MSI1 and HDA19 Bind to Chromatin at ABA Receptor Genes. ChIP was performed using 14-d-old Pro35S:GFP, ProMSI1:MSI1:GFP, and Pro35S:HDA19:GFP plants and anti-GFP antibodies. The graphs show MSI1 (yellow) and HDA19 (green) recovery at PYL4, PYL5, and PYL6 compared with a Pro35S:GFP control (black). Schemes above the diagrams represent the recovery at PYL4 (A), PYL5 (B), and PYL6 (C) loci. Black lines with Roman numerals represent the regions probed by PCR. Results of IgG control ChIP assays were plotted separately (Supplemental Figure 2). Values are recovery as percent of input; shown are mean ± se of three biological replicates. Asterisks indicate significant (P ≤ 0.001) difference from Pro35S:GFP controls.

Figure 5.

MSI1 and HDA19 Affect the H3K9 Acetylation Status at ABA Receptor Genes. The graphs show increased H3K9ac levels in msi1-as (orange) and hda19 (blue) compared with the wild type (gray) at the PYL4, PYL5, and PYL6 locus, respectively. Fragment labels below the graphs are as in Figure 4. Anti-H3K9ac ChIP-qPCR was performed using 14-d-old plants. Values represent recovery expressed as relative enrichment of H3K9ac compared with H3 levels. Results of IgG control ChIP assays were plotted separately (Supplemental Figure 3). Shown are means ± se of three biological replicates. Asterisks indicate significant (P ≤ 0.01) difference from the wild type.

Figure 6.

msi1-as and hda19 Have Increased Tolerance to Salt Stress. (A) Performance of plants grown on NaCl. msi1-as and hda19 plants remain green longer on 150 mM NaCl compared with the wild type. (B) Change in chlorophyll content over time on 150 mM NaCl. msi1-as (orange), hda19 (blue), and ABA-treated wild type (dark gray) have substantially more chlorophyll after 64 h than the wild type (gray). Differences from the wild type are significant (two-sided t test, P ≤ 0.05) for time points at 16 h and longer. (C) Effect of pretreatment with TSA for 48 h on changes in chlorophyll content during exposure to salt (150 mM). Wild type treated with TSA (dark gray) show delayed loss of chlorophyll compared with the untreated wild type (gray).

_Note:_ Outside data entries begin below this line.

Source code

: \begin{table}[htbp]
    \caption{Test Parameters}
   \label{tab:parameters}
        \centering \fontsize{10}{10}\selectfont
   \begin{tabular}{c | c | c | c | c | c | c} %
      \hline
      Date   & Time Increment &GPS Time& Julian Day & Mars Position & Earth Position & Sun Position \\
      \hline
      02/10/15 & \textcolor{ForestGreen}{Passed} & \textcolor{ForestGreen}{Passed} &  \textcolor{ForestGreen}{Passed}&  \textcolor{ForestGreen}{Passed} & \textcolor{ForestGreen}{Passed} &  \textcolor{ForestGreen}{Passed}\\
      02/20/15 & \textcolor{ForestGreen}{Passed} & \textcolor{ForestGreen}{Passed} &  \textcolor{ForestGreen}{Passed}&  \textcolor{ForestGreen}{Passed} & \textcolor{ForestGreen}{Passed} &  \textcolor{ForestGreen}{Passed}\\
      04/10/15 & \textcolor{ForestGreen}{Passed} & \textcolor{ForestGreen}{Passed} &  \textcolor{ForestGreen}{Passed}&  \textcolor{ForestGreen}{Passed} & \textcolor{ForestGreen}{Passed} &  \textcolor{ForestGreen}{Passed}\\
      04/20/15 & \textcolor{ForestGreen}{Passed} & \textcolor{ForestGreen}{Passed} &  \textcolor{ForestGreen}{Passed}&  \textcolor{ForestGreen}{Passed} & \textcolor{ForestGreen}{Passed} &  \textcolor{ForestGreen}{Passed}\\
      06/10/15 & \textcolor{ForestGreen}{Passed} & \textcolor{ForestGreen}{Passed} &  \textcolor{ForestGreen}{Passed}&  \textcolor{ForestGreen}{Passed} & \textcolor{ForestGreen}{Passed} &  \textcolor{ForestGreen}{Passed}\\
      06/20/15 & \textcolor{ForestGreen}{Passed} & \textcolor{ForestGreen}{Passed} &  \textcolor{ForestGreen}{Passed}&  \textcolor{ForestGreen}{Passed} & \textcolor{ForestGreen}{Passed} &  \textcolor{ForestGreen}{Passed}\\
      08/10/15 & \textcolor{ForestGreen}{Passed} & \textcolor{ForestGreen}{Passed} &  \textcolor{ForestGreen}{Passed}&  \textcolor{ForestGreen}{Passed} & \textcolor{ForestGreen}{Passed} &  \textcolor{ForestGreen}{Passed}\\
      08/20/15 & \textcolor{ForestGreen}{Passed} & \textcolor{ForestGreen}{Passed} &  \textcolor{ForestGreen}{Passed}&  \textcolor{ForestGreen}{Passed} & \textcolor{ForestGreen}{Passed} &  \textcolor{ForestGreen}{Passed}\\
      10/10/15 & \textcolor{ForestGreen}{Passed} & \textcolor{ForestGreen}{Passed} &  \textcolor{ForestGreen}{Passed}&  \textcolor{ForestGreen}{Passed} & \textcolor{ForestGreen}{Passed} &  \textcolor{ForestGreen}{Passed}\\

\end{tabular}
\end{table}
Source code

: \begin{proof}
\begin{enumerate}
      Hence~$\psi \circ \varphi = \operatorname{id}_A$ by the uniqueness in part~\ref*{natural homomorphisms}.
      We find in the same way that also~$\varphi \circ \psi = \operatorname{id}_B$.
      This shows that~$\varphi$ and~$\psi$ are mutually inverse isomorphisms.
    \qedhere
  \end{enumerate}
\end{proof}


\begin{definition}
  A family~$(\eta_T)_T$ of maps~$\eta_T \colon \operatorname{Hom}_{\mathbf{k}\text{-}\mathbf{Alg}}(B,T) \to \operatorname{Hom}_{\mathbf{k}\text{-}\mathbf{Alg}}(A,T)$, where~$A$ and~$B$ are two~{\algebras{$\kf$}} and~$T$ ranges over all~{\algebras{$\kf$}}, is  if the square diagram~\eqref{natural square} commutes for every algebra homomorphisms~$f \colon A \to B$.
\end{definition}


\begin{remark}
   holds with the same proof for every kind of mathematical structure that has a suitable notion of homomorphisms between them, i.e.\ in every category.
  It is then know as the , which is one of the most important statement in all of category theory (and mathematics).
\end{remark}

Differences from the wild type are significant (P ≤ 0.05) for time points at 8 h and longer. Shown are means ± se for three biological replicates.

Figure 7.

Proposed Model of MSI1 Function in ABA Signaling. In the wild type, a MSI1-HDA19 SIN3-like complex deacetylates chromatin at ABA receptor genes such as PYL4 and thus maintains low transcription of the receptor genes (gray arrow). Increased expression of ABA receptor genes (green arrow) in msi1 or hda19 mutant plants causes increased expression of ABA-responsive genes in the presence of ABA (blue hexagons). Reduction of MSI1 or HDA19 levels has no strong effect on the expression of ABA-responsive genes in the absence of ABA.